Here's who won't be the next police commissioner
Wednesday morning’s announcement that Philadelphia Police Commissioner Charles Ramsey will retire at the end of this year begs many questions.
Who will fill the shoes? Will the replacement be promoted from within or the result of a national search? Male or female? Black or White?
Insiders say the most logical replacement is Richard Ross Jr., first deputy commissioner and 25-year department veteran. Another possibility is SEPTA Police Chief Thomas J. Nestel III, whose public profile has grown in recent years thanks in part to his lively presence on Twitter.

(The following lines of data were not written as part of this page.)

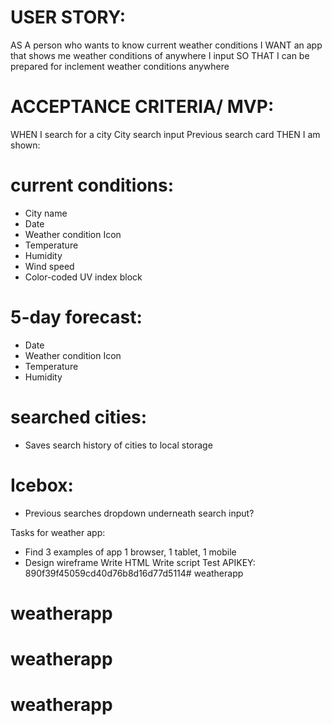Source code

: 
# USER STORY:
AS A person who wants to know current weather conditions
I WANT an app that shows me weather conditions of anywhere I input
SO THAT I can be prepared for inclement weather conditions anywhere 

# ACCEPTANCE CRITERIA/ MVP:
WHEN I search for a city 
City search input
Previous search card
THEN I am shown:

# current conditions:
* City name
* Date 
* Weather condition Icon
* Temperature
* Humidity
* Wind speed
* Color-coded UV index block

# 5-day forecast: 
* Date 
* Weather condition Icon
* Temperature
* Humidity

# searched cities:
* Saves search history of cities to local storage

# Icebox:
 * Previous searches dropdown underneath search input?

Tasks for weather app: 
* Find 3 examples of app 1 browser, 1 tablet, 1 mobile  
* Design wireframe
Write HTML 
Write script
Test 
APIKEY: 890f39f45059cd40d76b8d16d77d5114# weatherapp
# weatherapp
# weatherapp
# weatherapp
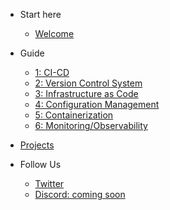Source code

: - Start here
  - [Welcome](/#welcome)

- Guide

  - [1: CI-CD](ci-cd/README.md)
  - [2: Version Control System](version-control/README.md)
  - [3: Infrastructure as Code](iac/README.md)
  - [4: Configuration Management](configuration-management/README.md)
  - [5: Containerization](containerization/README.md)
  - [6: Monitoring/Observability](monitoring/README.md)

- [Projects](projects.md)

- Follow Us
  - [Twitter](https://twitter.com/rishabk7)
  - [Discord: coming soon](https://thedevops.guide)
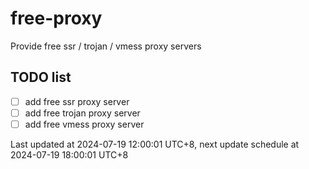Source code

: 
# free-proxy
Provide free ssr / trojan / vmess proxy servers


## TODO list
- [ ] add free ssr proxy server
- [ ] add free trojan proxy server
- [ ] add free vmess proxy server

Last updated at 2024-07-19 12:00:01 UTC+8, next update schedule at 2024-07-19 18:00:01 UTC+8

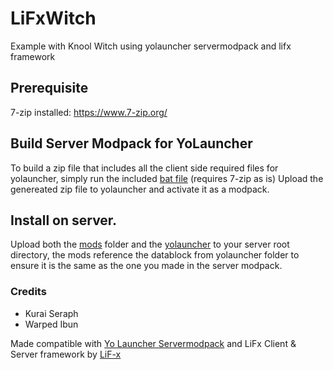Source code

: # LiFxWitch
Example with Knool Witch using yolauncher servermodpack and lifx framework

## Prerequisite
7-zip installed: https://www.7-zip.org/

## Build Server Modpack for YoLauncher
To build a zip file that includes all the client side required files for yolauncher, simply run the included [bat file](createModpack.bat) (requires 7-zip as is)
Upload the genereated zip file to yolauncher and activate it as a modpack.

## Install on server.

Upload both the [mods](mods) folder and the [yolauncher](yolauncher) to your server root directory, the mods reference the datablock from yolauncher folder to ensure it is the same as the one you made in the server modpack.


### Credits
- Kurai Seraph
- Warped Ibun

Made compatible with [Yo Launcher Servermodpack](https://yolauncher.app/documentation) and LiFx Client & Server framework by [LiF-x](https://www.lifxmod.com/)
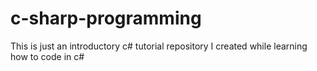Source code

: # c-sharp-programming
This is just an introductory c# tutorial repository I created while learning how to code in c#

But there are other rumors as well.
One question has a clearer answer.
Even among the longest of long-shot contenders for the department’s top seat, you won’t find a single Latino. And the reason is simple, really. There aren’t any Latinos in the upper reaches of the department.
Inspector Sonia Velazquez was the highest ranking of any Latino or Latina in the department before she retired with 30 years of service this summer.
Who’s next down on the ladder? Three Latinos and one Latina hold the rank of lieutenant. For the curious, lieutenants are three rungs removed from inspectors, and six below the commissioner.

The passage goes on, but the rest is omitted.